Don't you want to see neatly formatted code while you're writing it?

MrJohz · 7 days ago
For Go, they have a statistic from a few years back that suggests about 98% of a cross section of real-world Go projects are formatted according to gofmt. (https://jmoiron.net/blog/fmty-dmpty) I can believe Rustfmt and other tools not having quite the same reach, but I would guess that the proportion is still pretty high.

These tools are very standard and very widely used.

> Don't you want to see neatly formatted code while you're writing it?

Every time I pause, I press ctrl-S or an equivalent. So I really am seeing neatly formatted code while I'm writing it. I would guess that 90% of the time, if my code is syntactically valid, it's also neatly formatted. And even if it's not valid code, it's probably very close to being neatly formatted.

MrJohz commented on Why Nim?   undefined.pyfy.ch/why-nim... · Posted by u/TheWiggles
HiPhish · 8 days ago
I could never understand why people care this much about significant whitespace of all things.
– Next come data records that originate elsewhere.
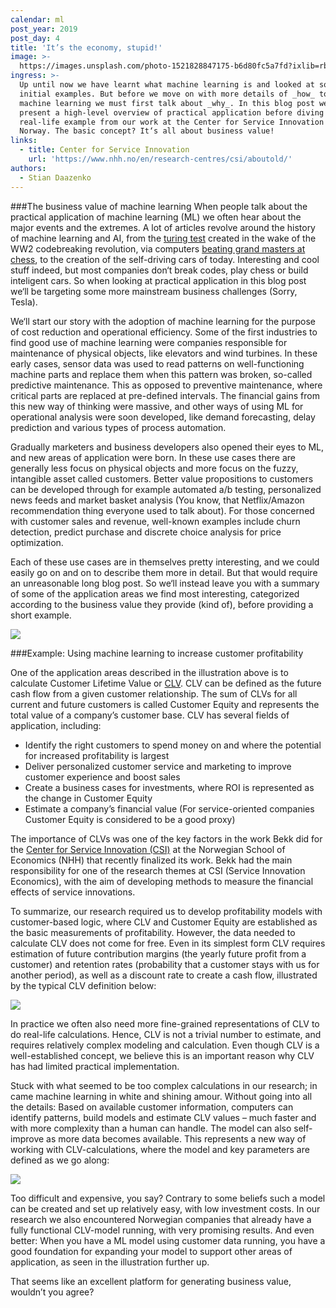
```yaml
---
calendar: ml
post_year: 2019
post_day: 4
title: 'It’s the economy, stupid!'
image: >-
  https://images.unsplash.com/photo-1521828847175-b6d80fc5a7fd?ixlib=rb-1.2.1&ixid=eyJhcHBfaWQiOjEyMDd9&auto=format&fit=crop&w=1100&q=60
ingress: >-
  Up until now we have learnt what machine learning is and looked at some
  initial examples. But before we move on with more details of _how_ to do
  machine learning we must first talk about _why_. In this blog post we‘ll
  present a high-level overview of practical application before diving into a
  real-life example from our work at the Center for Service Innovation (CSI) in
  Norway. The basic concept? It‘s all about business value!
links:
  - title: Center for Service Innovation
    url: 'https://www.nhh.no/en/research-centres/csi/aboutold/'
authors:
  - Stian Daazenko
---
```

###The business value of machine learning
When people talk about the practical application of machine learning (ML) we often hear about the major events and the extremes. A lot of articles revolve around the history of machine learning and AI, from the [turing test](https://searchenterpriseai.techtarget.com/definition/Turing-test) created in the wake of the WW2 codebreaking revolution, via computers [beating grand masters at chess](https://en.wikipedia.org/wiki/Deep_Blue_(chess_computer)), to the creation of the self-driving cars of today. Interesting and cool stuff indeed, but most companies don‘t break codes, play chess or build inteligent cars. So when looking at practical application in this blog post we‘ll be targeting some more mainstream business challenges (Sorry, Tesla).

We‘ll start our story with the adoption of machine learning for the purpose of cost reduction and operational efficiency. Some of the first industries to find good use of machine learning were companies responsible for maintenance of physical objects, like elevators and wind turbines. In these early cases, sensor data was used to read patterns on well-functioning machine parts and replace them when this pattern was broken, so-called predictive maintenance. This as opposed to preventive maintenance, where critical parts are replaced at pre-defined intervals. The financial gains from this new way of thinking were massive, and other ways of using ML for operational analysis were soon developed, like demand forecasting, delay prediction and various types of process automation.

Gradually marketers and business developers also opened their eyes to ML, and new areas of application were born. In these use cases there are generally less focus on physical objects and more focus on the fuzzy, intangible asset called customers. Better value propositions to customers can be developed through for example automated a/b testing, personalized news feeds and market basket analysis (You know, that Netflix/Amazon recommendation thing everyone used to talk about). For those concerned with customer sales and revenue, well-known examples include churn detection, predict purchase and discrete choice analysis for price optimization. 

Each of these use cases are in themselves pretty interesting, and we could easily go on and on to describe them more in detail. But that would require an unreasonable long blog post. So we‘ll instead leave you with a summary of some of the application areas we find most interesting, categorized according to the business value they provide (kind of), before providing a short example. 

![](/assets/ml_4_pic1-updated.png)

###Example: Using machine learning to increase customer profitability

One of the application areas described in the illustration above is to calculate Customer Lifetime Value or [CLV](https://en.wikipedia.org/wiki/Customer_lifetime_value). CLV can be defined as the future cash flow from a given customer relationship. The sum of CLVs for all current and future customers is called Customer Equity and represents the total value of a company’s customer base. CLV has several fields of application, including:

* Identify the right customers to spend money on and where the potential for increased profitability is largest
* Deliver personalized customer service and marketing to improve customer experience and boost sales
* Create a business cases for investments, where ROI is represented as the change in Customer Equity
* Estimate a company’s financial value (For service-oriented companies Customer Equity is considered to be a good proxy)

The importance of CLVs was one of the key factors in the work Bekk did for the [Center for Service Innovation (CSI)](https://www.nhh.no/en/research-centres/csi/aboutold/) at the Norwegian School of Economics (NHH) that recently finalized its work. Bekk had the main responsibility for one of the research themes at CSI (Service Innovation Economics), with the aim of developing methods to measure the financial effects of service innovations. 

To summarize, our research required us to develop profitability models with customer-based logic, where CLV and Customer Equity are established as the basic measurements of profitability. However, the data needed to calculate CLV does not come for free. Even in its simplest form CLV requires estimation of future contribution margins (the yearly future profit from a customer) and retention rates (probability that a customer stays with us for another period), as well as a discount rate to create a cash flow, illustrated by the typical CLV definition below: 

![](/assets/ml_4_pic2.png)

In practice we often also need more fine-grained representations of CLV to do real-life calculations. Hence, CLV is not a trivial number to estimate, and requires relatively complex modeling and calculation. Even though CLV is a well-established concept, we believe this is an important reason why CLV has had limited practical implementation. 

Stuck with what seemed to be too complex calculations in our research; in came machine learning in white and shining amour. Without going into all the details: Based on available customer information, computers can identify patterns, build models and estimate CLV values – much faster and with more complexity than a human can handle. The model can also self-improve as more data becomes available. This represents a new way of working with CLV-calculations, where the model and key parameters are defined as we go along:

![](/assets/ml_4_pic-3-updated.png)

Too difficult and expensive, you say? Contrary to some beliefs such a model can be created and set up relatively easy, with low investment costs. In our research we also encountered Norwegian companies that already have a fully functional CLV-model running, with very promising results. And even better: When you have a ML model using customer data running, you have a good foundation for expanding your model to support other areas of application, as seen in the illustration further up. 

That seems like an excellent platform for generating business value, wouldn’t you agree?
This seems like such a non-issue, it should be a minor annoyance at worst. Then again my favorite language is Lisp, so maybe I'm just too much beyond caring about syntax. The only annoying thing about significant whitespace is having to escape a new line sometimes.
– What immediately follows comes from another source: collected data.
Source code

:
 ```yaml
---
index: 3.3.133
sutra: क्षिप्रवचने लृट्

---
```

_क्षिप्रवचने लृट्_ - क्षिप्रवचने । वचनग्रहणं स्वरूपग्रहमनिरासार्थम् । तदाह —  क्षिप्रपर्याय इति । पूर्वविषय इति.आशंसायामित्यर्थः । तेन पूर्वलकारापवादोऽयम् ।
But significant whitespace has always made sense to me. You are going to indent your code anyway, so you might as well give the indentation some meaning. I write Python, JavaScript and Lua most of the time, and I never waste any thought on whitespace VS braces VS keyword delimiters.

MrJohz · 7 days ago
The biggest advantage if you can avoid significant whitespace is that it's usually a lot easier to manipulate text if you don't have to worry about the whitespace being correct. For example, when I'm copying and pasting Javascript code from somewhere else into a file, I don't need to worry about getting the indentation right, I just paste it into the right location, press format, and it does what I want. This is often nontrivial in Python, where both the source and the destination may have existing (invisible) whitespace. Worse, leading whitespace characters are often trimmed on copy or select, which often makes the resulting paste even more chaotic.

This is a minor inconvenience, and I still use Python regularly when it makes sense, but from a language design perspective, I think it's one of those decisions that makes your users' lives that slight bit harder with no real upside.